Speaking of which, here are pictures of the xkcd school nearing completion in Laos:
Thanks for all suggestions for the dedication plaque thing! Here’s what we ended up going with:
“Do not train children to learning by force and harshness, but direct them to it by what amuses their minds, so that you may be better able to discover with accuracy the peculiar bent of the genius of each.” – Plato.
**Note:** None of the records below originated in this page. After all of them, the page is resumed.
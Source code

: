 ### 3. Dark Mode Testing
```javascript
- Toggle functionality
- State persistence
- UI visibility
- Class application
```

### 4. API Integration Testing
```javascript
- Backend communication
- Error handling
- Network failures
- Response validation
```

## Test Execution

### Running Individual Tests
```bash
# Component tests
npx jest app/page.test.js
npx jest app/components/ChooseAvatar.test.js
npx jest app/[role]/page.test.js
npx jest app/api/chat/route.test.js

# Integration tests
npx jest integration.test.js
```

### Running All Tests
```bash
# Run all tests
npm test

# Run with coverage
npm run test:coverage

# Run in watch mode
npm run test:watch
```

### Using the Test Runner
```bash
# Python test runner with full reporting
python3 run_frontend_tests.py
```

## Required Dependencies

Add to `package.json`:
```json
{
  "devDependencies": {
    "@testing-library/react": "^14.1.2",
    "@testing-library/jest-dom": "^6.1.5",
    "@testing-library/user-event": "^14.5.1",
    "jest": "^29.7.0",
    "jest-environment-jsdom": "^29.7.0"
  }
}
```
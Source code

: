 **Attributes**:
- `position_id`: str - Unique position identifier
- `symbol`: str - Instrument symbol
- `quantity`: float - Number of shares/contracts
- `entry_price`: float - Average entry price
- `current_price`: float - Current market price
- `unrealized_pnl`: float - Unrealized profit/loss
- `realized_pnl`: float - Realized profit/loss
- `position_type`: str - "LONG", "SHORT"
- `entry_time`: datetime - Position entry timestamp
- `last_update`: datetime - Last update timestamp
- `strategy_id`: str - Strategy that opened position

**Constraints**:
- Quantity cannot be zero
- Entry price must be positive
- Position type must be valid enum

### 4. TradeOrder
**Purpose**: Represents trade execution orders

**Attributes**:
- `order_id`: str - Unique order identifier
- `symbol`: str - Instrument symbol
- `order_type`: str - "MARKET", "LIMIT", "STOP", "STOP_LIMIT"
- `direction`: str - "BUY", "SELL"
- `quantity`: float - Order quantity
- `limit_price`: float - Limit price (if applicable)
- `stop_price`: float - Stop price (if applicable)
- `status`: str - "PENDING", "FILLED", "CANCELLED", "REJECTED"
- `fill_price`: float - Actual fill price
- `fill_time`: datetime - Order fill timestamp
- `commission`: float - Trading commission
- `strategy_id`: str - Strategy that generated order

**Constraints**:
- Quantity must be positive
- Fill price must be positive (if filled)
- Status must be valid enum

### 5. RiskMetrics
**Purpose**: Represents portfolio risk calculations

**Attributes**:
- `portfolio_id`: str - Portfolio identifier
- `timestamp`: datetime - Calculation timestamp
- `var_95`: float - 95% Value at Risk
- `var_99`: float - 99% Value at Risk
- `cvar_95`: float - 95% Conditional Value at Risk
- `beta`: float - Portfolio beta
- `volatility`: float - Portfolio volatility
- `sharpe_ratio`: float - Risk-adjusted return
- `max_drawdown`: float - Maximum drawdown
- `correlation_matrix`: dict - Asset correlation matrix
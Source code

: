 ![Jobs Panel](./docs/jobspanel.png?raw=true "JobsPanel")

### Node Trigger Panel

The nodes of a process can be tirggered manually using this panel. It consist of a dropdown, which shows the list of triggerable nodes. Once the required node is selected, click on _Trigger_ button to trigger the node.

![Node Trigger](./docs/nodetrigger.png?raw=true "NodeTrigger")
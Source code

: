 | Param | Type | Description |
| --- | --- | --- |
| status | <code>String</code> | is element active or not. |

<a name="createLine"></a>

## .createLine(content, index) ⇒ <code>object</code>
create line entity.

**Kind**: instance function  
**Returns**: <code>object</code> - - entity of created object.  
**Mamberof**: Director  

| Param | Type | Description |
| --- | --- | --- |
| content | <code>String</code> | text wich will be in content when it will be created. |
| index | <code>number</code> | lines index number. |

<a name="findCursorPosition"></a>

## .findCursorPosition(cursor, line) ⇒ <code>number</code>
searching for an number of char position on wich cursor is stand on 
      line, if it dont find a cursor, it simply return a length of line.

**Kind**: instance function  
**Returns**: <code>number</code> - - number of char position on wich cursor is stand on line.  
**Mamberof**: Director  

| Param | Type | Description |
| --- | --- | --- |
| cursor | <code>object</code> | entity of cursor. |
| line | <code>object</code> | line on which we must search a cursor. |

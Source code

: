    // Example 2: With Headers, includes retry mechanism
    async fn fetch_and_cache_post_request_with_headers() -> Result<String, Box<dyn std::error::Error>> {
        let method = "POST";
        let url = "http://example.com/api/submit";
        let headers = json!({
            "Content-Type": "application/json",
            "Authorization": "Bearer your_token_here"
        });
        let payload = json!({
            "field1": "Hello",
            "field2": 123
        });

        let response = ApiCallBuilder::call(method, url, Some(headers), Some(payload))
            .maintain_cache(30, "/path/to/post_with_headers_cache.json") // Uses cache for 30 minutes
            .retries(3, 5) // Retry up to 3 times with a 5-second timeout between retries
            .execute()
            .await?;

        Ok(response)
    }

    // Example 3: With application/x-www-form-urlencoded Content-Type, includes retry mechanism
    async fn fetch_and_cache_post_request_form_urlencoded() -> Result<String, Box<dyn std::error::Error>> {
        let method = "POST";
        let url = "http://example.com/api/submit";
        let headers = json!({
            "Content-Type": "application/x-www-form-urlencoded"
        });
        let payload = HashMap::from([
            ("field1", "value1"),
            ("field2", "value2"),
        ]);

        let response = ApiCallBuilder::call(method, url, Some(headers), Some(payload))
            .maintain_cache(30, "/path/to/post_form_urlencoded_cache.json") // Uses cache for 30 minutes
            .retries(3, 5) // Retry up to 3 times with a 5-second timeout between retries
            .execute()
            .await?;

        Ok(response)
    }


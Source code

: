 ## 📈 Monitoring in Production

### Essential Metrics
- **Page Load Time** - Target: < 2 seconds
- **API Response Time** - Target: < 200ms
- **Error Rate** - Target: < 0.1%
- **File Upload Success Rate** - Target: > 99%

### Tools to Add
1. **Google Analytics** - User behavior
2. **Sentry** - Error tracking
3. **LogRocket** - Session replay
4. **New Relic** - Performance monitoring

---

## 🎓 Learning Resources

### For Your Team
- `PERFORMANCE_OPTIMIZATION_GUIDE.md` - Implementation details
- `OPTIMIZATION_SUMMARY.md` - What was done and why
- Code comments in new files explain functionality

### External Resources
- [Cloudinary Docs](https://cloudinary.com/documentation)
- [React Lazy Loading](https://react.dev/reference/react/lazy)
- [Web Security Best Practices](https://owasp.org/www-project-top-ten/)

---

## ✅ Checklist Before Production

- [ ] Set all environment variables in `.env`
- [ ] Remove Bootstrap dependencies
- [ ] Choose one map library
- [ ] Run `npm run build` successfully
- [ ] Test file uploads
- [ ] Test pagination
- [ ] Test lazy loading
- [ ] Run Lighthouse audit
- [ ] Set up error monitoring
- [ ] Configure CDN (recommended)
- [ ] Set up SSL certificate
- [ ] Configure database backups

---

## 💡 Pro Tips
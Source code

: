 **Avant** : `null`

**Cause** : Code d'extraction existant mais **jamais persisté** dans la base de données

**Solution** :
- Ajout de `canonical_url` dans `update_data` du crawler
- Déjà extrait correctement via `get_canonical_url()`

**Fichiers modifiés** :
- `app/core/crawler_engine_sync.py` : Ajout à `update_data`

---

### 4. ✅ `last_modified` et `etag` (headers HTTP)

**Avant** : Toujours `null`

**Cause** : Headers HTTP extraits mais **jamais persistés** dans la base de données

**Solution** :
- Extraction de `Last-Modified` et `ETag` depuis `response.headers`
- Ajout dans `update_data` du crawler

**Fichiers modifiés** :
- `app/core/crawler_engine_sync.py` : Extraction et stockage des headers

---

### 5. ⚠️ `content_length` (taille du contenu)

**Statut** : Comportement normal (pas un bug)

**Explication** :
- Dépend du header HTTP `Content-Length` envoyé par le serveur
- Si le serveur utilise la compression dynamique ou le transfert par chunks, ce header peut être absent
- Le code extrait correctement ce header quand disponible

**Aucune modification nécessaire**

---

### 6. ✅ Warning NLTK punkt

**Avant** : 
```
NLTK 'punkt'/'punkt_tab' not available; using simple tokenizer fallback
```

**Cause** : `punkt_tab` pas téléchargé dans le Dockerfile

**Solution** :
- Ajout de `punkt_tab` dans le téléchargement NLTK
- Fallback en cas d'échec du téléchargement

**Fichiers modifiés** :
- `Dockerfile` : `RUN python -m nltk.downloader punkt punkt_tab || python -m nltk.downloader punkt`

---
This school is a gift from the readers of XKCD, an internet comic strip. The world is full of exciting things to discover. We hope you find some of them.
Thanks, everyone. <3
I posted a while back about getting an x200s laptop. A big part of my decision was based on its durability — reviews touted the roll cage and carbon-fiber composite casing. Sadly, it doesn’t seem to hold up very well in my daily use. The case has cracked in five or six places, and some of these breaks have warped the frame. It also just feels flimsy. The related computers in the line (the x301, the x200, etc) are reportedly a lot sturdier.
Long and boring story short, I decided to repair and resell it, and use the money to get a 13-inch Macbook Pro. It’s significantly heavier than the x200s, but I have a Droid now (which I quite like) and it’s helped remove a lot of my need for an ultraportable laptop. I’ve been using an OS X desktop (a Mac Mini) as my main desktop machine for a couple years now, and I’m tired of rebooting my laptop to Windows when traveling to get to Photoshop (Wine et. al. don’t quite cut it). The things I use Linux for (programming and playing with random toys/projects) are, on the other hand, easily done in VMs. So for me, an OS X laptop seems like a logical choice, and so far I’ve been largely happy with it.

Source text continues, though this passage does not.